> _What to do_
Each entry below is to be given again word for word, with no pictures.

> _Data for the task_
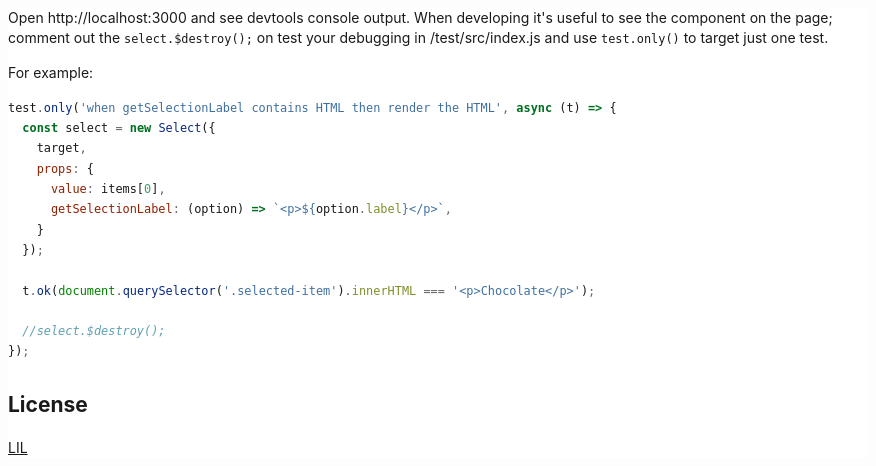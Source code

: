 Open http://localhost:3000 and see devtools console output. When developing it's useful to see the component on the page; comment out the `select.$destroy();` on test your debugging in /test/src/index.js and use `test.only()` to target just one test.

For example:

```js
test.only('when getSelectionLabel contains HTML then render the HTML', async (t) => {
  const select = new Select({
    target,
    props: {
      value: items[0],
      getSelectionLabel: (option) => `<p>${option.label}</p>`,
    }
  });

  t.ok(document.querySelector('.selected-item').innerHTML === '<p>Chocolate</p>');

  //select.$destroy();
});

```


## License

[LIL](LICENSE)
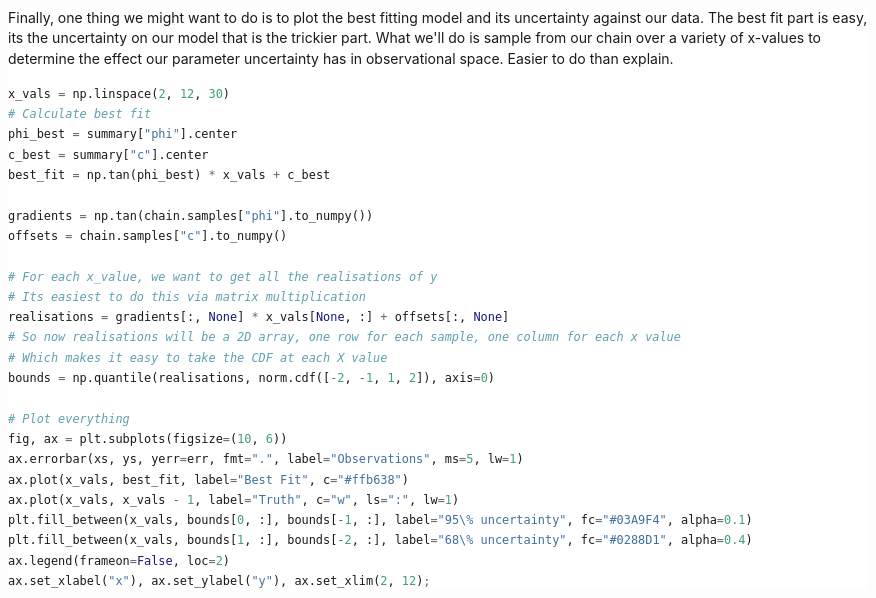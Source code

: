 Finally, one thing we might want to do is to plot the best fitting model and its uncertainty against our data. The best fit part is easy, its the uncertainty on our model that is the trickier part. What we'll do is sample from our chain over a variety of x-values to determine the effect our parameter uncertainty has in observational space. Easier to do than explain.




<div class="expanded-code width-104" markdown=1>

```python
x_vals = np.linspace(2, 12, 30)
# Calculate best fit
phi_best = summary["phi"].center
c_best = summary["c"].center
best_fit = np.tan(phi_best) * x_vals + c_best

gradients = np.tan(chain.samples["phi"].to_numpy())
offsets = chain.samples["c"].to_numpy()

# For each x_value, we want to get all the realisations of y
# Its easiest to do this via matrix multiplication
realisations = gradients[:, None] * x_vals[None, :] + offsets[:, None]
# So now realisations will be a 2D array, one row for each sample, one column for each x value
# Which makes it easy to take the CDF at each X value
bounds = np.quantile(realisations, norm.cdf([-2, -1, 1, 2]), axis=0)

# Plot everything
fig, ax = plt.subplots(figsize=(10, 6))
ax.errorbar(xs, ys, yerr=err, fmt=".", label="Observations", ms=5, lw=1)
ax.plot(x_vals, best_fit, label="Best Fit", c="#ffb638")
ax.plot(x_vals, x_vals - 1, label="Truth", c="w", ls=":", lw=1)
plt.fill_between(x_vals, bounds[0, :], bounds[-1, :], label="95\% uncertainty", fc="#03A9F4", alpha=0.1)
plt.fill_between(x_vals, bounds[1, :], bounds[-2, :], label="68\% uncertainty", fc="#0288D1", alpha=0.4)
ax.legend(frameon=False, loc=2)
ax.set_xlabel("x"), ax.set_ylabel("y"), ax.set_xlim(2, 12);
```

</div>



    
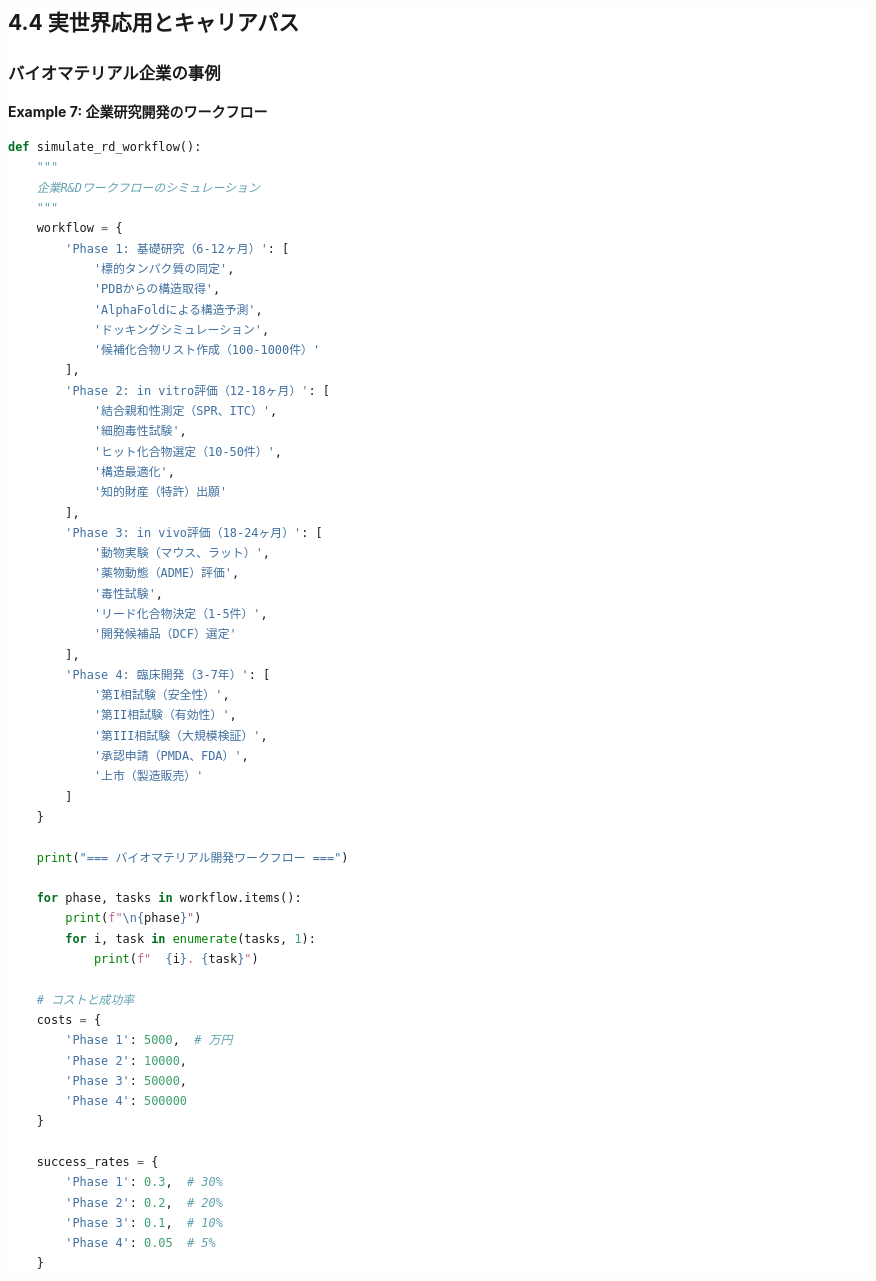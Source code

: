 
## 4.4 実世界応用とキャリアパス

### バイオマテリアル企業の事例

**Example 7: 企業研究開発のワークフロー**

```python
def simulate_rd_workflow():
    """
    企業R&Dワークフローのシミュレーション
    """
    workflow = {
        'Phase 1: 基礎研究（6-12ヶ月）': [
            '標的タンパク質の同定',
            'PDBからの構造取得',
            'AlphaFoldによる構造予測',
            'ドッキングシミュレーション',
            '候補化合物リスト作成（100-1000件）'
        ],
        'Phase 2: in vitro評価（12-18ヶ月）': [
            '結合親和性測定（SPR、ITC）',
            '細胞毒性試験',
            'ヒット化合物選定（10-50件）',
            '構造最適化',
            '知的財産（特許）出願'
        ],
        'Phase 3: in vivo評価（18-24ヶ月）': [
            '動物実験（マウス、ラット）',
            '薬物動態（ADME）評価',
            '毒性試験',
            'リード化合物決定（1-5件）',
            '開発候補品（DCF）選定'
        ],
        'Phase 4: 臨床開発（3-7年）': [
            '第I相試験（安全性）',
            '第II相試験（有効性）',
            '第III相試験（大規模検証）',
            '承認申請（PMDA、FDA）',
            '上市（製造販売）'
        ]
    }

    print("=== バイオマテリアル開発ワークフロー ===")

    for phase, tasks in workflow.items():
        print(f"\n{phase}")
        for i, task in enumerate(tasks, 1):
            print(f"  {i}. {task}")

    # コストと成功率
    costs = {
        'Phase 1': 5000,  # 万円
        'Phase 2': 10000,
        'Phase 3': 50000,
        'Phase 4': 500000
    }

    success_rates = {
        'Phase 1': 0.3,  # 30%
        'Phase 2': 0.2,  # 20%
        'Phase 3': 0.1,  # 10%
        'Phase 4': 0.05  # 5%
    }
```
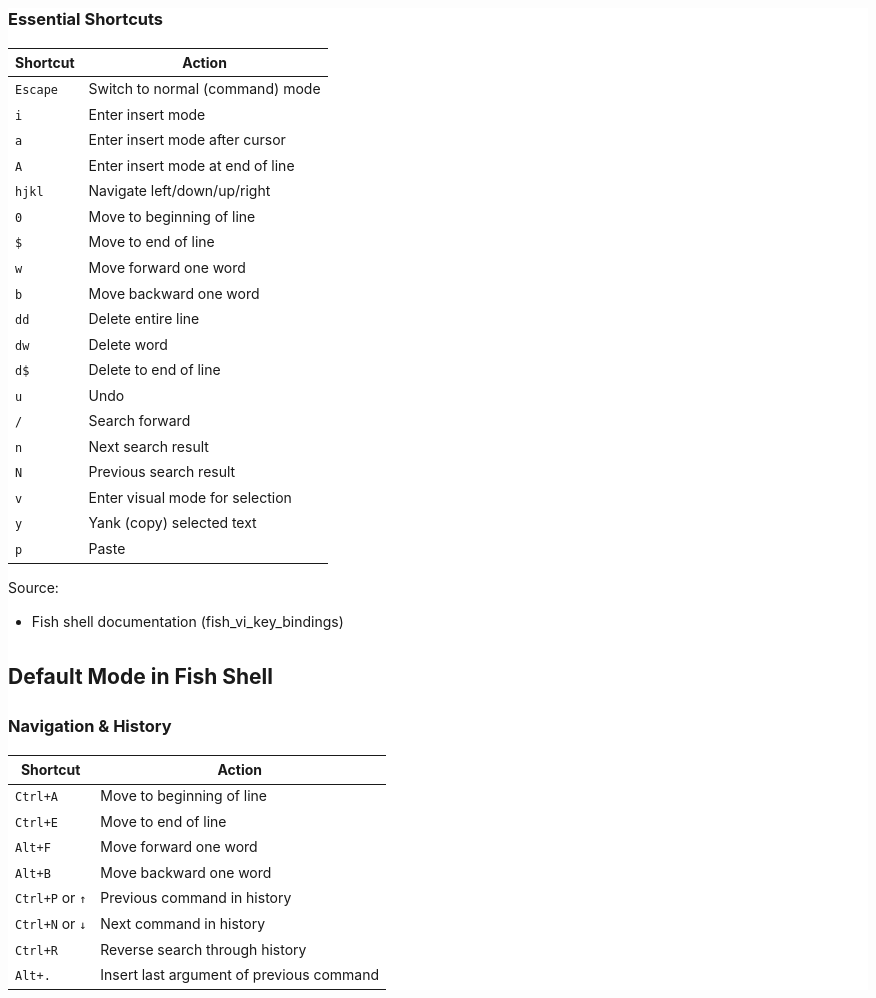 ### Essential Shortcuts
| Shortcut | Action |
|----------|--------|
| `Escape` | Switch to normal (command) mode |
| `i` | Enter insert mode |
| `a` | Enter insert mode after cursor |
| `A` | Enter insert mode at end of line |
| `hjkl` | Navigate left/down/up/right |
| `0` | Move to beginning of line |
| `$` | Move to end of line |
| `w` | Move forward one word |
| `b` | Move backward one word |
| `dd` | Delete entire line |
| `dw` | Delete word |
| `d$` | Delete to end of line |
| `u` | Undo |
| `/` | Search forward |
| `n` | Next search result |
| `N` | Previous search result |
| `v` | Enter visual mode for selection |
| `y` | Yank (copy) selected text |
| `p` | Paste |

Source:
- Fish shell documentation (fish_vi_key_bindings)

## Default Mode in Fish Shell

### Navigation & History
| Shortcut | Action |
|----------|--------|
| `Ctrl+A` | Move to beginning of line |
| `Ctrl+E` | Move to end of line |
| `Alt+F` | Move forward one word |
| `Alt+B` | Move backward one word |
| `Ctrl+P` or `↑` | Previous command in history |
| `Ctrl+N` or `↓` | Next command in history |
| `Ctrl+R` | Reverse search through history |
| `Alt+.` | Insert last argument of previous command |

> _Answer to the exercise_
Source code

: Open http://localhost:3000 and see devtools console output. When developing it's useful to see the component on the page; comment out the `select.$destroy();` on test your debugging in /test/src/index.js and use `test.only()` to target just one test.

For example:

```js
test.only('when getSelectionLabel contains HTML then render the HTML', async (t) => {
  const select = new Select({
    target,
    props: {
      value: items[0],
      getSelectionLabel: (option) => `<p>${option.label}</p>`,
    }
  });

  t.ok(document.querySelector('.selected-item').innerHTML === '<p>Chocolate</p>');

  //select.$destroy();
});

```


## License

[LIL](LICENSE)
Source code

: Finally, one thing we might want to do is to plot the best fitting model and its uncertainty against our data. The best fit part is easy, its the uncertainty on our model that is the trickier part. What we'll do is sample from our chain over a variety of x-values to determine the effect our parameter uncertainty has in observational space. Easier to do than explain.




<div class="expanded-code width-104" markdown=1>

```python
x_vals = np.linspace(2, 12, 30)
# Calculate best fit
phi_best = summary["phi"].center
c_best = summary["c"].center
best_fit = np.tan(phi_best) * x_vals + c_best

gradients = np.tan(chain.samples["phi"].to_numpy())
offsets = chain.samples["c"].to_numpy()

# For each x_value, we want to get all the realisations of y
# Its easiest to do this via matrix multiplication
realisations = gradients[:, None] * x_vals[None, :] + offsets[:, None]
# So now realisations will be a 2D array, one row for each sample, one column for each x value
# Which makes it easy to take the CDF at each X value
bounds = np.quantile(realisations, norm.cdf([-2, -1, 1, 2]), axis=0)

# Plot everything
fig, ax = plt.subplots(figsize=(10, 6))
ax.errorbar(xs, ys, yerr=err, fmt=".", label="Observations", ms=5, lw=1)
ax.plot(x_vals, best_fit, label="Best Fit", c="#ffb638")
ax.plot(x_vals, x_vals - 1, label="Truth", c="w", ls=":", lw=1)
plt.fill_between(x_vals, bounds[0, :], bounds[-1, :], label="95\% uncertainty", fc="#03A9F4", alpha=0.1)
plt.fill_between(x_vals, bounds[1, :], bounds[-2, :], label="68\% uncertainty", fc="#0288D1", alpha=0.4)
ax.legend(frameon=False, loc=2)
ax.set_xlabel("x"), ax.set_ylabel("y"), ax.set_xlim(2, 12);
```

</div>



    
Source code

: 
## 4.4 実世界応用とキャリアパス

### バイオマテリアル企業の事例

**Example 7: 企業研究開発のワークフロー**

```python
def simulate_rd_workflow():
    """
    企業R&Dワークフローのシミュレーション
    """
    workflow = {
        'Phase 1: 基礎研究（6-12ヶ月）': [
            '標的タンパク質の同定',
            'PDBからの構造取得',
            'AlphaFoldによる構造予測',
            'ドッキングシミュレーション',
            '候補化合物リスト作成（100-1000件）'
        ],
        'Phase 2: in vitro評価（12-18ヶ月）': [
            '結合親和性測定（SPR、ITC）',
            '細胞毒性試験',
            'ヒット化合物選定（10-50件）',
            '構造最適化',
            '知的財産（特許）出願'
        ],
        'Phase 3: in vivo評価（18-24ヶ月）': [
            '動物実験（マウス、ラット）',
            '薬物動態（ADME）評価',
            '毒性試験',
            'リード化合物決定（1-5件）',
            '開発候補品（DCF）選定'
        ],
        'Phase 4: 臨床開発（3-7年）': [
            '第I相試験（安全性）',
            '第II相試験（有効性）',
            '第III相試験（大規模検証）',
            '承認申請（PMDA、FDA）',
            '上市（製造販売）'
        ]
    }

    print("=== バイオマテリアル開発ワークフロー ===")

    for phase, tasks in workflow.items():
        print(f"\n{phase}")
        for i, task in enumerate(tasks, 1):
            print(f"  {i}. {task}")

    # コストと成功率
    costs = {
        'Phase 1': 5000,  # 万円
        'Phase 2': 10000,
        'Phase 3': 50000,
        'Phase 4': 500000
    }

    success_rates = {
        'Phase 1': 0.3,  # 30%
        'Phase 2': 0.2,  # 20%
        'Phase 3': 0.1,  # 10%
        'Phase 4': 0.05  # 5%
    }
```
 ### Essential Shortcuts
| Shortcut | Action |
|----------|--------|
| `Escape` | Switch to normal (command) mode |
| `i` | Enter insert mode |
| `a` | Enter insert mode after cursor |
| `A` | Enter insert mode at end of line |
| `hjkl` | Navigate left/down/up/right |
| `0` | Move to beginning of line |
| `$` | Move to end of line |
| `w` | Move forward one word |
| `b` | Move backward one word |
| `dd` | Delete entire line |
| `dw` | Delete word |
| `d$` | Delete to end of line |
| `u` | Undo |
| `/` | Search forward |
| `n` | Next search result |
| `N` | Previous search result |
| `v` | Enter visual mode for selection |
| `y` | Yank (copy) selected text |
| `p` | Paste |

Source:
- Fish shell documentation (fish_vi_key_bindings)

## Default Mode in Fish Shell

### Navigation & History
| Shortcut | Action |
|----------|--------|
| `Ctrl+A` | Move to beginning of line |
| `Ctrl+E` | Move to end of line |
| `Alt+F` | Move forward one word |
| `Alt+B` | Move backward one word |
| `Ctrl+P` or `↑` | Previous command in history |
| `Ctrl+N` or `↓` | Next command in history |
| `Ctrl+R` | Reverse search through history |
| `Alt+.` | Insert last argument of previous command |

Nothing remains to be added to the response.